Pakistan warplanes attack Taliban in area 100km from capital
Pakistan launched air strikes against Taliban positions in the Afghan border region on Tuesday, as part of the military's expanded offensive to expel militants from a contested district just 100 kilometres from the capital Islamabad.
Military spokesman Maj. Nasir Khan said fighter jets have begun attacking Taliban hideouts in Buner district after the military warned militants to flee earlier in the day.
He said ground troops also are preparing to enter Buner, a district militant fighters recently entered from their strongholds in the neighouring Swat valley
The decision to expand the offensive could test Pakistan's heavily-criticized peace deal reached earlier this year with the Taliban in the country's embattled northwest frontier region.
The military began an operation in the nearby Lower Dir district on Sunday in an attempt to halt militant attacks on security forces and numerous abductions of prominent people for ransom.
Tens of thousands of civilians have reportedly fled their homes to escape the fighting since Sunday, according to international aid groups.
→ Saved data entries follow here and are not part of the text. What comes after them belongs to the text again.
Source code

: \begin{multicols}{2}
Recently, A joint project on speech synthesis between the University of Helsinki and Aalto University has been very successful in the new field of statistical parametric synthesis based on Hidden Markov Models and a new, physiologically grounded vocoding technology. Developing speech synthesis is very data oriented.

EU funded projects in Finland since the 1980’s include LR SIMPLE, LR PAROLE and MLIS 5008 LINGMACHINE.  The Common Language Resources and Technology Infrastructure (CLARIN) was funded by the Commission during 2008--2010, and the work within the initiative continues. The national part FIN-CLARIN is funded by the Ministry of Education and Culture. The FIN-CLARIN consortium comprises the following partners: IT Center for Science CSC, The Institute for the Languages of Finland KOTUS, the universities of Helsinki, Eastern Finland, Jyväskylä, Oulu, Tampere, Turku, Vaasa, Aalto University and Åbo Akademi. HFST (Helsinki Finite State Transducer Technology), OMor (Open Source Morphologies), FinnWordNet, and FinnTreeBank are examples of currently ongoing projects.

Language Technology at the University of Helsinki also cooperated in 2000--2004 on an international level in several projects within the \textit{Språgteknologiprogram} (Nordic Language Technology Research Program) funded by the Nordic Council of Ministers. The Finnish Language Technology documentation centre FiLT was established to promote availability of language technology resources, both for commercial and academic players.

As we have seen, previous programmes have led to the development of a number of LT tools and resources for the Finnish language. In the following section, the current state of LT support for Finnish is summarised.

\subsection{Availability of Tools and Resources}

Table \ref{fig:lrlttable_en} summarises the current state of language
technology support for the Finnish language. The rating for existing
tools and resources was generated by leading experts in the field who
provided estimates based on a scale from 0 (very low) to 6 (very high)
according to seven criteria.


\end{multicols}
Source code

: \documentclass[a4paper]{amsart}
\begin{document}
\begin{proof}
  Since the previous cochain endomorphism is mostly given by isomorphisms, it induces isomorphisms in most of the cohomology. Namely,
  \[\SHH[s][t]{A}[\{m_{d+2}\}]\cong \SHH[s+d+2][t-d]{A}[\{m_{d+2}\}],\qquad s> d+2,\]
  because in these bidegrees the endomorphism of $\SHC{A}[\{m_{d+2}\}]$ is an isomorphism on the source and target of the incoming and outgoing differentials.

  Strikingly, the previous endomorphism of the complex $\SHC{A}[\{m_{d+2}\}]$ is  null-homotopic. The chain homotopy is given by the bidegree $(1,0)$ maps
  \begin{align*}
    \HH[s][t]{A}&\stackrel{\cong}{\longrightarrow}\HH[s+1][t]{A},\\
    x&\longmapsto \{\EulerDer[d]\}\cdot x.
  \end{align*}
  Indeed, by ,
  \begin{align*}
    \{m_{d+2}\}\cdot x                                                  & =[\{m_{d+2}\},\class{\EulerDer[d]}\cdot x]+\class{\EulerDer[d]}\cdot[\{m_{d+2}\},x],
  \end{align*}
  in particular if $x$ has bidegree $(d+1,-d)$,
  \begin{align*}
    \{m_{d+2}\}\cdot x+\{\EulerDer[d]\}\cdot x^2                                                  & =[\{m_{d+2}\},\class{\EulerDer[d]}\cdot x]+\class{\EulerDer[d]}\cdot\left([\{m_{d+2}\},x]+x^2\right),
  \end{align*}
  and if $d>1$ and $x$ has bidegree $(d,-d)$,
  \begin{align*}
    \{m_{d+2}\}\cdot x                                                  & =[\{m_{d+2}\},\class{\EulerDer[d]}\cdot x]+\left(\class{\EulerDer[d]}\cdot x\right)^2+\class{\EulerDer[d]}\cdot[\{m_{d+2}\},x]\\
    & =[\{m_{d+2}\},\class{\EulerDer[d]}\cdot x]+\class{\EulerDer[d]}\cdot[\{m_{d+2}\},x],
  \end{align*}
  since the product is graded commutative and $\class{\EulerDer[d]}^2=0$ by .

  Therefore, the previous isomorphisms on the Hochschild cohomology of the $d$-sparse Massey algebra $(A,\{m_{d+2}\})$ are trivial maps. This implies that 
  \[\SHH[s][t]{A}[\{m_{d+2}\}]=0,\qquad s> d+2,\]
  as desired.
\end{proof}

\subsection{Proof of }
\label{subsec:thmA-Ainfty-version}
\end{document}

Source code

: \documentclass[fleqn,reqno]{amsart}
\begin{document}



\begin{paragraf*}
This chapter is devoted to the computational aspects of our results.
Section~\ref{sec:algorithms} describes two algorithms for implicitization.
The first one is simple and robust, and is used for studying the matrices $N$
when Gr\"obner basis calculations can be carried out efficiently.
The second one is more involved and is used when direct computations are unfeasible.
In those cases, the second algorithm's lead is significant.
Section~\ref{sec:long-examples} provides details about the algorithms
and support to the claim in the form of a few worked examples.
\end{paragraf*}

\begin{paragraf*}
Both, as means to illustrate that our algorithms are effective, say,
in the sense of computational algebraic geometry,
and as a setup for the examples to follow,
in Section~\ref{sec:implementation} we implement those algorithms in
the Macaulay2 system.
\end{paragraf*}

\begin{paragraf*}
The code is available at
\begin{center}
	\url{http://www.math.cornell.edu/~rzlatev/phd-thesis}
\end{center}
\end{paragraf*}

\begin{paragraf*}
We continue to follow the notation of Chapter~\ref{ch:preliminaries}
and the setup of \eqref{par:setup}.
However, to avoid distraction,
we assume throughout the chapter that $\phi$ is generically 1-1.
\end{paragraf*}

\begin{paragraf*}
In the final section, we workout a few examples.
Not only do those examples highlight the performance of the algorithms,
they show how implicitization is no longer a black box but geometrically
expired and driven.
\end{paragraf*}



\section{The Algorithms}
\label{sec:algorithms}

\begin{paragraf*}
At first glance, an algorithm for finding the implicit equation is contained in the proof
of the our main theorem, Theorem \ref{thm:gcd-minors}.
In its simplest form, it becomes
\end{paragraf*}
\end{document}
The Interior Ministry said 70 militants were killed in two days of fighting, but about 450 militants remained in Buner as of Tuesday.
Pakistan, a nuclear-armed nation, had come under increasing pressure by U.S. and other western governments to do more to curtail the growing influence of the Taliban in parts of the country, especially in Buner for its proximity to the capital.
U.S. and NATO officials have also condemned Pakistan's peace deal with the Taliban, saying they fear it creates a sanctuary for al-Qaeda allies who launch attacks on NATO forces in Afghanistan.
In exchange for the ceasefire, the Pakistani government agreed in February to the Taliban imposing Islamic law in Swat, Buner, Dir and other districts that make up the Malakand division, a vast tract not far from Afghanistan.
The deal's proponents say it addresses long-standing local demands for a more efficient judicial system, a grievance exploited by the Taliban, and was the best hope for ending some two years of bloodshed in the Swat valley.
The Taliban seized control of Swat, once an alpine resort, in a violent uprising in 2007 that pushed tens of thousands of residents from the area.